“The arc of the moral universe is long, but it bends toward justice.” – Theodore Parker
It’s easy to feel overwhelmed by global devastation and fall into pessimism. This is not an uncommon reaction to everything that’s going on in the world, especially right now.
I’m trying to wrap my head around our capacity for human compassion. Compassion is a universal value. There is an Ancient African philosophy called Ubuntu that is defined, according to Desmond Tutu (Archbishop of South Africa), as: a person is a person through other persons, that our humanity is caught up, bound up, inextricably, with others’.

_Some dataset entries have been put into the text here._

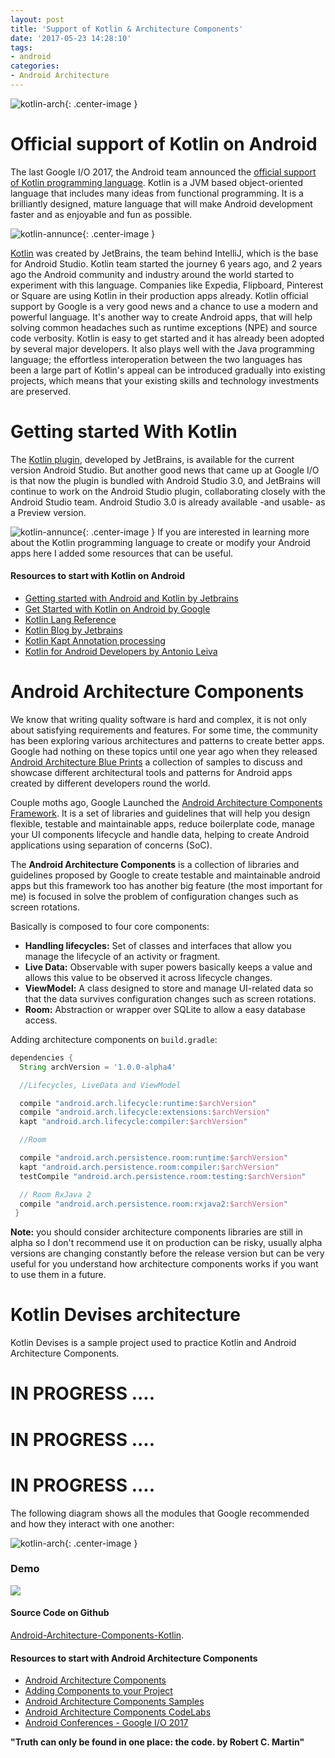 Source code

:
 ```yaml
---
layout: post
title: 'Support of Kotlin & Architecture Components'
date: '2017-05-23 14:28:10'
tags:
- android
categories:
- Android Architecture
---
```


![kotlin-arch](/content/images/2017/5/kotlin-arch.png){: .center-image }

# Official support of Kotlin on Android

The last Google I/O 2017, the Android team announced the [official support of Kotlin programming language](https://developer.android.com/kotlin/index.html). Kotlin is a JVM based object-oriented language that includes many ideas from functional programming. It is a brilliantly designed, mature language that will make Android development faster and as enjoyable and fun as possible.

![kotlin-annunce](https://raw.githubusercontent.com/erikcaffrey/erikcaffrey.github.io/775e33add7e712a474f12b5e88ec6f52fd21591f/content/images/2017/5/kotlin_annunce.jpg){: .center-image }

[Kotlin](https://kotlinlang.org/) was created by JetBrains, the team behind IntelliJ, which is the base for Android Studio. Kotlin team started the journey 6 years ago, and 2 years ago the Android community and industry around the world started to experiment with this language. Companies like Expedia, Flipboard, Pinterest or Square are using Kotlin in their production apps already. Kotlin official support by Google is a very good news and a chance to use a modern and powerful language. It's another way to create Android apps, that will help solving common headaches such as runtime exceptions (NPE) and source code verbosity. Kotlin is easy to get started and it has already been adopted by several major developers. It also plays well with the Java programming language; the effortless interoperation between the two languages has been a large part of Kotlin's appeal can be introduced gradually into existing projects, which means that your existing skills and technology investments are preserved.

# Getting started With Kotlin

The [Kotlin plugin](https://plugins.jetbrains.com/plugin/6954-kotlin), developed by JetBrains, is available for the current version Android Studio. But another good news that came up at Google I/O is that now the plugin is bundled with Android Studio 3.0, and JetBrains will continue to work on the Android Studio plugin, collaborating closely with the Android Studio team. Android Studio 3.0 is already available -and usable- as a Preview version.

![kotlin-annunce](https://raw.githubusercontent.com/erikcaffrey/erikcaffrey.github.io/master/content/images/2017/5/kotlin_support.jpg){: .center-image }
If you are interested in learning more about the Kotlin programming language to create or modify your Android apps here I added some resources that can be useful.

#### Resources to start with Kotlin on Android

* [Getting started with Android and Kotlin by Jetbrains](https://kotlinlang.org/docs/tutorials/kotlin-android.html)
* [Get Started with Kotlin on Android by Google](https://developer.android.com/kotlin/get-started.html)
* [Kotlin Lang Reference](https://kotlinlang.org/docs/reference/)
* [Kotlin Blog by Jetbrains](https://blog.jetbrains.com/kotlin/)
* [Kotlin Kapt Annotation processing](https://kotlinlang.org/docs/reference/kapt.html)
* [Kotlin for Android Developers by Antonio Leiva](https://antonioleiva.com/kotlin-android-developers-book/)

# Android Architecture Components

We know that writing quality software is hard and complex, it is not only about satisfying requirements and features. For some time, the community has been exploring various architectures and patterns to create better apps. Google had nothing on these topics until one year ago when they released [Android Architecture Blue Prints](https://github.com/googlesamples/android-architecture) a collection of samples to discuss and showcase different architectural tools and patterns for Android apps created by different developers round the world.

Couple moths ago, Google Launched the [Android Architecture Components Framework](https://developer.android.com/topic/libraries/architecture/index.html). It is a set of libraries and guidelines that will help you design flexible, testable and maintainable apps, reduce boilerplate code, manage your UI components lifecycle and handle data, helping to create Android applications using separation of concerns (SoC).

The **Android Architecture Components** is a collection of libraries and guidelines proposed by Google to create testable and maintainable android apps but this framework too has another big feature (the most important for me) is focused in solve the problem of configuration changes such as screen rotations.

Basically is composed to four core components:

* **Handling lifecycles:** Set of classes and interfaces that allow you manage the lifecycle of an activity or fragment.
* **Live Data:** Observable with super powers basically keeps a value and allows this value to be observed it across lifecycle changes.
* **ViewModel:** A class designed to store and manage UI-related data so that the data survives configuration changes such as screen rotations.
* **Room:** Abstraction or wrapper over SQLite to allow a easy database access.

Adding architecture components on `build.gradle`:

```gradle
dependencies {
  String archVersion = '1.0.0-alpha4'

  //Lifecycles, LiveData and ViewModel

  compile "android.arch.lifecycle:runtime:$archVersion"
  compile "android.arch.lifecycle:extensions:$archVersion"
  kapt "android.arch.lifecycle:compiler:$archVersion"

  //Room

  compile "android.arch.persistence.room:runtime:$archVersion"
  kapt "android.arch.persistence.room:compiler:$archVersion"
  testCompile "android.arch.persistence.room:testing:$archVersion"

  // Room RxJava 2
  compile "android.arch.persistence.room:rxjava2:$archVersion"
 }
```

**Note:** you should consider architecture components libraries are still in alpha so I don't recommend use it on production can be risky, usually alpha versions are changing constantly before the release version but can be very useful for you understand how architecture components works if you want to use them in a future.

# Kotlin Devises architecture

Kotlin Devises is a sample project used to practice Kotlin and Android Architecture Components.


# IN PROGRESS ....

# IN PROGRESS ....

# IN PROGRESS ....

The following diagram shows all the modules that Google recommended and how they interact with one another:

![kotlin-arch](/content/images/2017/5/currency-arch.png){: .center-image }

### Demo
![](https://raw.githubusercontent.com/erikcaffrey/Android-Architecture-Components-Kotlin/master/art/demo.png)

#### Source Code on Github
[Android-Architecture-Components-Kotlin](https://github.com/erikcaffrey/Android-Architecture-Components-Kotlin).


#### Resources to start with Android Architecture Components

* [Android Architecture Components](https://developer.android.com/topic/libraries/architecture/index.html)
* [Adding Components to your Project](https://developer.android.com/topic/libraries/architecture/adding-components.html)
* [Android Architecture Components Samples](https://github.com/googlesamples/android-architecture-components)
* [Android Architecture Components CodeLabs](https://codelabs.developers.google.com/?cat=Android)
* [Android Conferences - Google I/O 2017](https://www.youtube.com/results?search_query=google+I%2FO+android+components)

**"Truth can only be found in one place: the code. by Robert C. Martin"**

“How do we help people who really want to be joyful, who really want to see the world a better place? They look at the world and see the horrendous problems there are. And they face quite extraordinary adversity in their own lives. Why are you joyful even when you see these problems and have faced these challenges? …I mean, how do they have this calm in the midst of it all?”
Suffering. It’s a sensitive topic. The Dali Lama explains that so much of what causes heartache is our desire for things to be different than what they are. We have perceptions about our reality, and we judge them. For those who are suffering, forgive our happiness.
“Something is lacking. As one of the seven billion human beings, I believe everyone has the responsibility to develop a happier world. We need, ultimately, to have a greater concern for others’ well-being. In other words, kindness or compassion, which is lacking now. We must pay more attention to our inner values. We must look inside.”